За пределами земной двойственности — «иная даль», в которой возможны и свобода, и непредсказуемость. Стихотворения Алексея Пурина отличаются очень четкой структуризацией пространства за счет слов, заимствованных из разных словарей и в большинстве своем неведомых массовому читателю. Текст выглядит тяжеловесным и властным, как поступь обличенного властью, то кесаря, то боярина, в отличие от того, какая лексика преобладает. Например, эта же строгость формы, некое «официальное» состояние сквозит в стихотворении, казалось бы, отвергающем статику: о стихиях, об изменчивой живой природе — предваренном эпиграфом из Г. Р. Державина «…И общей не уйдет судьбы» (почему-то так и хочется дополнить — «все там будем»):
А ты, несчастный, но счастливый,
в ответ сквозь слезы улыбнись:
ручей струится говорливый
с горы, тропа стремится ввысь;
пусть час, но лилия глядится
(ты помнишь!) в девственную гладь —
и шумно вспархивает птица…
Все знать — и ничего не знать!
А это уже Сократ: «Я знаю, что ничего не знаю». Античная философия и мифология в творчестве Алексея Пурина занимают значительное место. Внутритекстовая роль эпиграфа — сделать из воздушной, легкой зарисовки стройное философское стихотворение. Завершая лирический сюжет стихотворения, афоризм дает нам понять, что автор данного текста — человек вдумчивый, и вид бегущей воды рождает у него не тягу к свободе от условностей, но понимание собственных ограничений и возможностей.
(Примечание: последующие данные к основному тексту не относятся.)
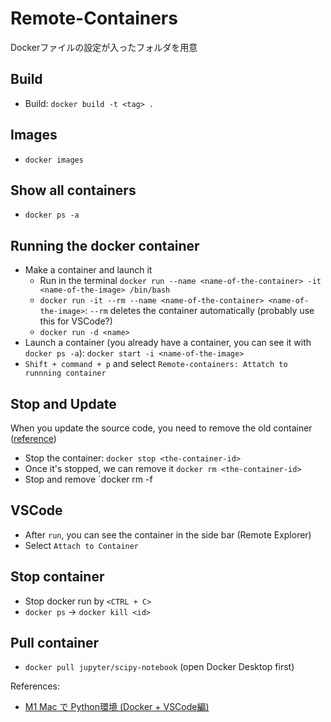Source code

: # Remote-Containers

Dockerファイルの設定が入ったフォルダを用意

## Build

* Build: `docker build -t <tag> .` 

## Images
* `docker images`

## Show all containers
* `docker ps -a`


## Running the docker container
* Make a container and launch it
  * Run in the terminal `docker run --name <name-of-the-container> -it <name-of-the-image> /bin/bash`
  * `docker run -it --rm --name <name-of-the-container> <name-of-the-image>`: `--rm` deletes the container automatically (probably use this for VSCode?) 
  * `docker run -d <name>`
* Launch a container (you already have a container, you can see it with `docker ps -a`): `docker start -i <name-of-the-image>`
* `Shift + command + p` and select `Remote-containers: Attatch to runnning container`


## Stop and Update
When you update the source code, you need to remove the old container ([reference](https://docs.docker.com/get-started/03_updating_app/#update-the-source-code))
* Stop the container: `docker stop <the-container-id>`
* Once it's stopped, we can remove it `docker rm <the-container-id>`
* Stop and remove `docker rm -f <the-container-id>


## VSCode
* After `run`, you can see the container in the side bar (Remote Explorer)
* Select `Attach to Container`

## Stop container
* Stop docker run by `<CTRL + C>`
* `docker ps` -> `docker kill <id>`


## Pull container
* `docker pull jupyter/scipy-notebook` (open Docker Desktop first)


References:
* [M1 Mac で Python環境 (Docker + VSCode編)](https://zenn.dev/ochamikan/articles/24465ac14a9e24)
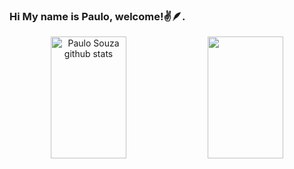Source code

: ### Hi My name is Paulo, welcome!✌️🪶.

<div align="center">  
  <img width="49%" height="195px" src="https://github-readme-stats.vercel.app/api?username=paulohenriiquesouza&show_icons=true&count_private=true&hide_border=true&title_color=50fa7b&icon_color=50fa7b&text_color=E1E1E6&bg_color=280038" alt="Paulo Souza github stats" /> 
  
  <img width="49%" height="195px" src="https://github-readme-stats.vercel.app/api/top-langs/?username=paulohenriiquesouza&layout=compact&hide_border=true&title_color=50fa7b&text_color=E1E1E6&bg_color=280038" />
</div>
Заявляя о своем незнании, человек показывает, что знает больше, чем остальные:
Что ж, гляди на закаты
да на лунную гладь, —
мир прекрасный, куда ты
норовишь? — не сдержать…
Иль закон нам не ведом,
что, не зная стыда,
нас, хоть будь Архимедом,
вытесняет вода?
И не беда, что рано или поздно все закончится. Главное, сколько жизни было в отпущенных днях. Воспоминания становятся барометром внутреннего психологического состояния: на что человек нацелен, то и «выплывает» из подсознания в первую очередь. В этом отношении весьма показательно стихотворение «Памяти Ленинграда». Да, все меняется, но воспоминания несут в себе отпечаток нашей индивидуальности. Это точки нашей опоры в минувшем. Их не сотрешь, пока человек жив:
…Шампанское «Советское»… Ситро…
Театр, где все поддельно и пестро…
Витрины в Элизийском магазине…
Пивной ларек в промозглом серебре…
Руины в царскосельском сентябре…
Бессмертно все (спасибо Мнемозине)!
Пригвождая к земле восклицательным знаком хоровод многоточий, автор резко возвращается из прошлого в настоящее. На самом деле всему виной наше «сегодня». Именно оно заставляет обращаться во «вчера» и учит ценить текущий момент. Обновленная книга Алексея Пурина говорит нам о том, что есть да способа мышления — страдать либо жить. Поэт воспевает жизнь, хоть и сокрушаясь о ее конечности. Красиво, ей-богу, красиво. Читаем и наслаждаемся.